Nasir Aslam Zahid, a highly regarded ex-judge of the Supreme Court, was talking to Geo TV’s Kamran Khan on June 30, 2010 about how to rescue Pakistan from its current internal crisis. His insights into foreign policy and the economy suffered from flaws of lack of expertise as well as vision. He thought Pakistan’s policies were made by America. There is no consensus on Pakistan’s exercise of foreign policy options after 1947. Attaining supremacy inside Pakistan on the basis of Pakistan’s anti-India nationalism, the army has dictated all rational choices and made them irrational. Today, if Pakistan were not restrained by its dependency on external support, it would go to war with India. Its anger against the US stems from their refusal to endorse this war with their weapons.

Justice Zahid also referred to the welfare (falahi) state featuring in most constitutions as a desirable political fiction to be aspired to. On ground, it means a heavily subsidised economy which actually creates poverty in place of happiness. India, one of the most subsidised states in the world, is being punished by country-wide protests at the government’s efforts to lower the budget deficit by cutting back on subsidy. The judges’ general view of privatisation in Pakistan is coloured by a non-expert attachment to ‘national assets’ despite their sabotage of the national economy through ‘humanitarian’ loss-making.

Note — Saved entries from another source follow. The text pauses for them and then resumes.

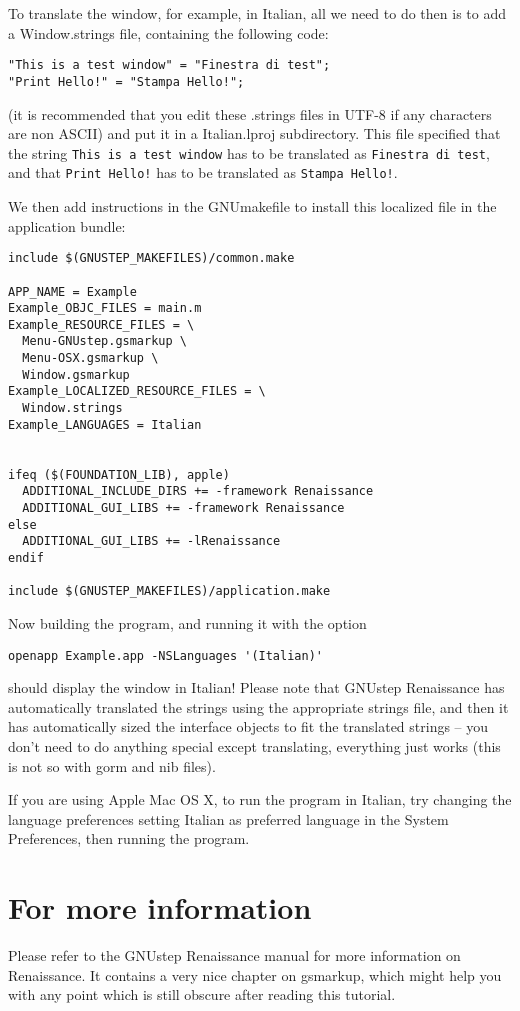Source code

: \documentclass[a4paper]{article}
\begin{document}
To translate the window, for example, in Italian, all we need to do
then is to add a Window.strings file, containing the following code:
\begin{verbatim}
"This is a test window" = "Finestra di test";
"Print Hello!" = "Stampa Hello!";
\end{verbatim}
(it is recommended that you edit these .strings files in UTF-8 if any
characters are non ASCII) and put it in a Italian.lproj subdirectory.
This file specified that the string \texttt{This is a test window} has
to be translated as \texttt{Finestra di test}, and that \texttt{Print
Hello!} has to be translated as \texttt{Stampa Hello!}.

We then add instructions in the GNUmakefile to install this localized
file in the application bundle:
\begin{verbatim}
include $(GNUSTEP_MAKEFILES)/common.make

APP_NAME = Example
Example_OBJC_FILES = main.m
Example_RESOURCE_FILES = \
  Menu-GNUstep.gsmarkup \
  Menu-OSX.gsmarkup \
  Window.gsmarkup
Example_LOCALIZED_RESOURCE_FILES = \
  Window.strings
Example_LANGUAGES = Italian


ifeq ($(FOUNDATION_LIB), apple)
  ADDITIONAL_INCLUDE_DIRS += -framework Renaissance
  ADDITIONAL_GUI_LIBS += -framework Renaissance
else
  ADDITIONAL_GUI_LIBS += -lRenaissance
endif

include $(GNUSTEP_MAKEFILES)/application.make
\end{verbatim}

Now building the program, and running it with the option
\begin{verbatim}
openapp Example.app -NSLanguages '(Italian)' 
\end{verbatim}
should display the window in Italian!  Please note that GNUstep
Renaissance has automatically translated the strings using the
appropriate strings file, and then it has automatically sized the
interface objects to fit the translated strings -- you don't need to
do anything special except translating, everything just works (this is
not so with gorm and nib files).

If you are using Apple Mac OS X, to run the program in Italian, try
changing the language preferences setting Italian as preferred
language in the System Preferences, then running the program.

\section{For more information}
Please refer to the GNUstep Renaissance manual for more information on
Renaissance.  It contains a very nice chapter on gsmarkup, which might
help you with any point which is still obscure after reading this
tutorial.
\end{document}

The real cause of the crisis of Pakistan is the Pakistani mind, and this mind is created through the textbook curriculum that underpins national education. It has been spelled out in Shaping a nation: An Examination of Education in Pakistan (OUP 2010), edited by Stephen Lyon and Iain Edgar, under series editor Ali Khan of LUMS. Ayaz Naseem, who teaches in Canada, has contributed an important paper on what may be at the root of Pakistan’s status of a weak state. His study shows that the Pakistani mind is shaped by textbook militarism which mixes lethally with the Islamic concept of free-wheeling jihad.

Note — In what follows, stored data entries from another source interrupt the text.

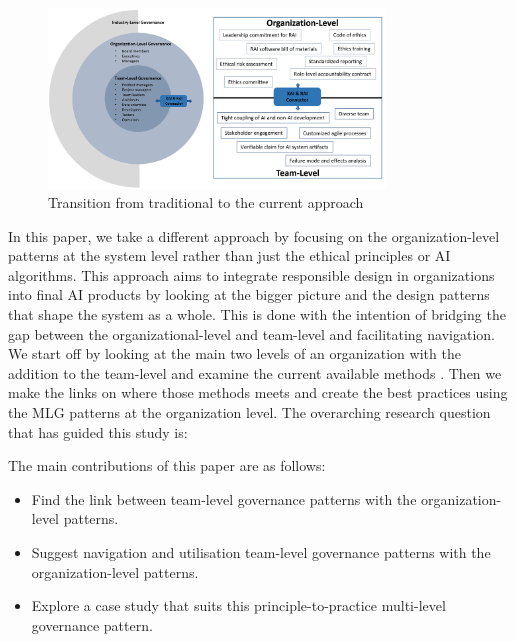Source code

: \documentclass[conference]{IEEEtran}
\begin{document}
\begin{figure}[htbp!!]
	\centering
	\includegraphics[width=0.8\textwidth]{Organization.png}
	\caption{Transition from traditional to the current approach}
	\label{XAIRAIorg}
\end{figure}
In this paper, we take a different approach by focusing on the organization-level patterns at the system level rather than just the ethical principles or AI algorithms. This approach aims to integrate responsible design in organizations into final AI products by looking at the bigger picture and the design patterns that shape the system as a whole. This is done with the intention of bridging the gap between the organizational-level and team-level and facilitating navigation. We start off by looking at the main two levels of an organization with the addition to the team-level and examine the current available methods \cite{Shneiderman, ShneidermanRespo, Jana, Hussain, roadmap}. Then we make the links on where those methods meets and create the best practices using the MLG patterns at the organization level. The overarching research question that has guided this study is:


\vskip 0.1in
\vskip 0.1in

\noindent{}

\vskip 0.1in
\vskip 0.1in

The main contributions of this paper are as follows:
\begin{itemize}
\item Find the link between team-level governance patterns with the organization-level patterns.
\item Suggest navigation and utilisation team-level governance patterns with the organization-level patterns.
\item Explore a case study that suits this principle-to-practice multi-level governance pattern.
\end{itemize}
\smallskip
\end{document}
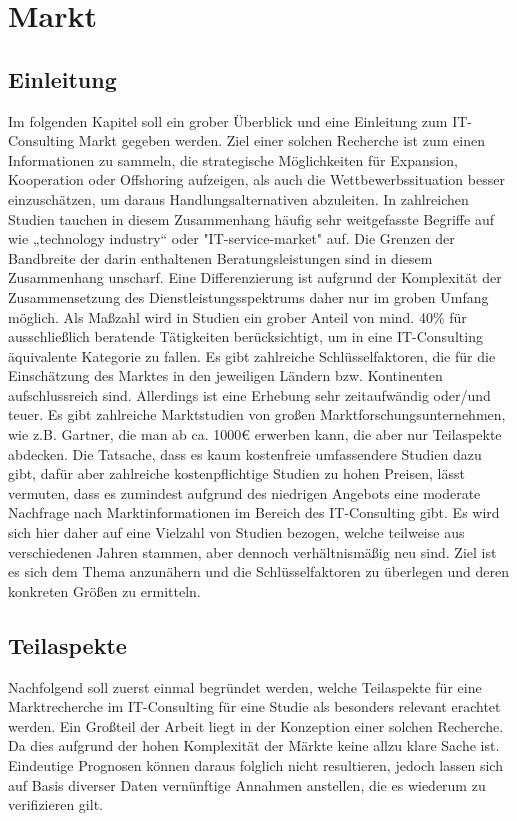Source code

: \section{Markt}
\subsection{Einleitung}
Im folgenden Kapitel soll ein grober Überblick und eine Einleitung zum IT-Consulting Markt gegeben werden. 
Ziel einer solchen Recherche ist zum einen Informationen zu sammeln, die strategische Möglichkeiten für Expansion, Kooperation oder Offshoring aufzeigen, 
als auch die Wettbewerbssituation besser einzuschätzen, um daraus Handlungsalternativen abzuleiten. 
In zahlreichen Studien tauchen in diesem Zusammenhang häufig sehr weitgefasste Begriffe auf wie „technology industry“ oder "IT-service-market" auf. 
Die Grenzen der Bandbreite der darin enthaltenen Beratungsleistungen sind in diesem Zusammenhang unscharf. Eine Differenzierung ist aufgrund der Komplexität der Zusammensetzung des Dienstleistungsspektrums daher nur im groben Umfang möglich.
Als Maßzahl wird in Studien ein grober Anteil von mind. 40\% für ausschließlich beratende Tätigkeiten berücksichtigt, um in eine IT-Consulting äquivalente Kategorie zu fallen.
Es gibt zahlreiche Schlüsselfaktoren, die für die Einschätzung des Marktes in den jeweiligen Ländern bzw. Kontinenten aufschlussreich sind. 
Allerdings ist eine Erhebung sehr zeitaufwändig oder/und teuer. Es gibt zahlreiche Marktstudien von großen Marktforschungsunternehmen, wie z.B. Gartner, die man ab ca. 1000€  erwerben kann, die aber nur Teilaspekte abdecken. 
Die Tatsache, dass es kaum kostenfreie umfassendere Studien dazu gibt, dafür aber zahlreiche kostenpflichtige Studien zu hohen Preisen, lässt vermuten, dass es zumindest aufgrund des niedrigen Angebots eine moderate Nachfrage nach Marktinformationen im Bereich des IT-Consulting gibt.
 Es wird sich hier daher auf eine Vielzahl von Studien bezogen, welche teilweise aus verschiedenen Jahren stammen, aber dennoch verhältnismäßig neu sind.
 Ziel ist es sich dem Thema anzunähern und die Schlüsselfaktoren zu überlegen und deren konkreten Größen zu ermitteln.

\subsection{Teilaspekte}
Nachfolgend soll zuerst einmal begründet werden, welche Teilaspekte für eine Marktrecherche im IT-Consulting für eine Studie als besonders relevant erachtet werden.
Ein Großteil der Arbeit liegt in der Konzeption einer solchen Recherche. Da dies aufgrund der hohen Komplexität der Märkte keine allzu klare Sache ist. Eindeutige Prognosen können daraus folglich nicht resultieren, jedoch lassen sich auf Basis diverser Daten vernünftige Annahmen anstellen, die es wiederum zu verifizieren gilt. 
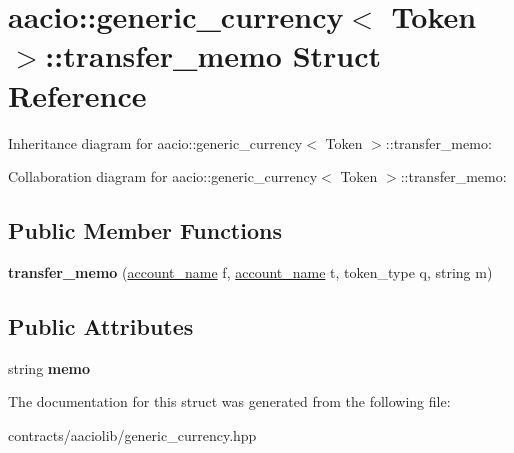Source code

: \hypertarget{structaacio_1_1generic__currency_1_1transfer__memo}{}\section{aacio\+:\+:generic\+\_\+currency$<$ Token $>$\+:\+:transfer\+\_\+memo Struct Reference}
\label{structaacio_1_1generic__currency_1_1transfer__memo}


Inheritance diagram for aacio\+:\+:generic\+\_\+currency$<$ Token $>$\+:\+:transfer\+\_\+memo\+:


Collaboration diagram for aacio\+:\+:generic\+\_\+currency$<$ Token $>$\+:\+:transfer\+\_\+memo\+:
\subsection*{Public Member Functions}
\begin{DoxyCompactItemize}
\item 
\mbox{\label{structaacio_1_1generic__currency_1_1transfer__memo_a3157c8dc75541877bbf1313627dc2bbc}} 
{\bfseries transfer\+\_\+memo} (\mbox{\hyperlink{structaacio_1_1chain_1_1name}{account\+\_\+name}} f, \mbox{\hyperlink{structaacio_1_1chain_1_1name}{account\+\_\+name}} t, token\+\_\+type q, string m)
\end{DoxyCompactItemize}
\subsection*{Public Attributes}
\begin{DoxyCompactItemize}
\item 
\mbox{\label{structaacio_1_1generic__currency_1_1transfer__memo_aa75238df4f9aec6b2eedb6040dd392b1}} 
string {\bfseries memo}
\end{DoxyCompactItemize}


The documentation for this struct was generated from the following file\+:\begin{DoxyCompactItemize}
\item 
contracts/aaciolib/generic\+\_\+currency.\+hpp\end{DoxyCompactItemize}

Of the school textbooks, he writes: “The battles and wars of early Muslim adventurers in India such as Mohammad bin Qasim, Mahmood Ghaznavi, Ahmad Shah Abdali, and Sultan Tughlaq are used to normalise war and militarism as cherished activities” (p151).


Islamabad controls the textbook content through the curriculum division of the federal ministry of education. The author tells us: “The curriculum seeks developing an understanding of Hindu-Muslim differences; enhancing the understanding of the forces working against Pakistan; promoting realisation about the Kashmir issue; evaluating of the role of India with reference to aggression” (p31). The curriculum directives seek to designate India (and by association Hindus) as the ‘other’ and develop a siege mentality by learning that there are a number of outside forces working in Pakistan, Israel and Jews among them (p152).

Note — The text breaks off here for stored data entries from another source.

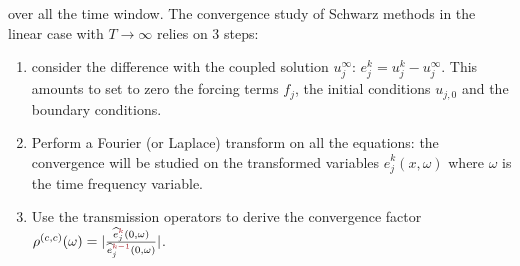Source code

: over all the time window. The convergence study of Schwarz methods
in the linear case with $T\rightarrow \infty$ relies on 3 steps:
\begin{enumerate}
	\item consider the difference with the coupled solution
		$u^\infty_j$:
		$e^k_j = u^k_j - u^\infty_j$. This amounts to
		set to zero the forcing terms $f_j$,
		the initial conditions $u_{j,0}$ and
		the boundary conditions.
	\item Perform a Fourier (or Laplace) transform on all the
		equations: the convergence will be studied on
		the transformed variables
		$\widehat{e}^k_j(x,\omega)$ where $\omega$ is
		the time frequency variable.
	\item Use the transmission operators to derive the
		convergence factor $\rho^{(c, c)}(\omega) =
		|\frac{\widehat{e}^{\emphase{k}}_j(0,\omega)}
		{\widehat{e}^{\emphase{k-1}}_j(0,\omega)}|$.
\end{enumerate}
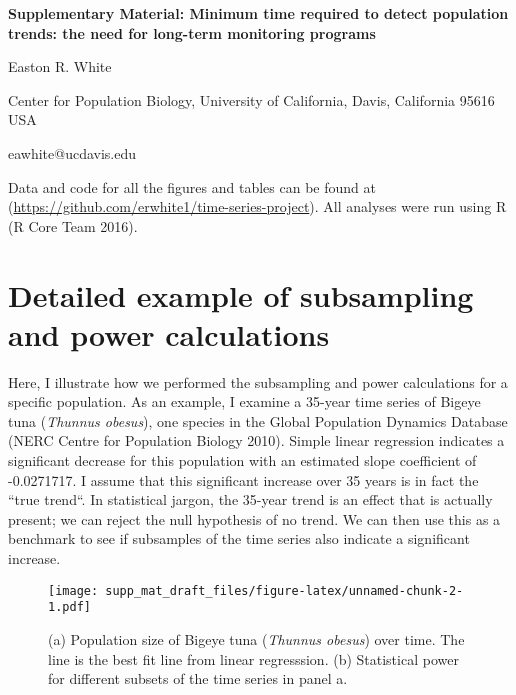 \documentclass[12pt,]{article}
\title{}
\author{}
\date{}
\begin{document}
\vspace{2cm}

\begin{center}
 \textbf{Supplementary Material: Minimum time required to detect population trends: the need for long-term monitoring programs}
 
Easton R. White
\vspace{3 mm}

Center for Population Biology, University of California, Davis, California 95616 USA

eawhite@ucdavis.edu

 \end{center}

\vspace{2cm}

\tableofcontents

\vspace{1cm}

Data and code for all the figures and tables can be found at
(\url{https://github.com/erwhite1/time-series-project}). All analyses
were run using R (R Core Team 2016).

\vspace{2cm}

\clearpage

\section{Detailed example of subsampling and power
calculations}\label{detailed-example-of-subsampling-and-power-calculations}

Here, I illustrate how we performed the subsampling and power
calculations for a specific population. As an example, I examine a
35-year time series of Bigeye tuna (\emph{Thunnus obesus}), one species
in the Global Population Dynamics Database (NERC Centre for Population
Biology 2010). Simple linear regression indicates a significant decrease
for this population with an estimated slope coefficient of -0.0271717. I
assume that this significant increase over 35 years is in fact the
``true trend``. In statistical jargon, the 35-year trend is an effect
that is actually present; we can reject the null hypothesis of no trend.
We can then use this as a benchmark to see if subsamples of the time
series also indicate a significant increase.

\begin{figure}
\centering
\texttt{[image: supp\_mat\_draft\_files/figure-latex/unnamed-chunk-2-1.pdf]}
\caption{(a) Population size of Bigeye tuna (\emph{Thunnus obesus}) over
time. The line is the best fit line from linear regresssion. (b)
Statistical power for different subsets of the time series in panel
a.\label{fig:empirical_approach_example}}
\end{figure}
\end{document}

Ayaz Waseem defines militarism thus: An uncritical and unquestioning acceptance of the ways of the military by the general population of a society (p150). More significantly: “The normalcy of war and violence also normalised violence against the domestic ‘other’. Thus, we see in Pakistan how the military and militarism of all shades and hues, whether in the form of religious fanaticism, violence against women, children and minorities, or support for jihadi organisations domestically and internationally has come to be seen as normal” (p157).

Given this collective matrix, it would be most harmful to demand ‘vision’ from a Pakistani leader. Justice Zahid has been my favourite judge. I have had the honour of appearing before him once in Karachi and will never forget his humane but strict adherence to the universal principles of justice.

Published in The Express Tribune, July 25th, 2010.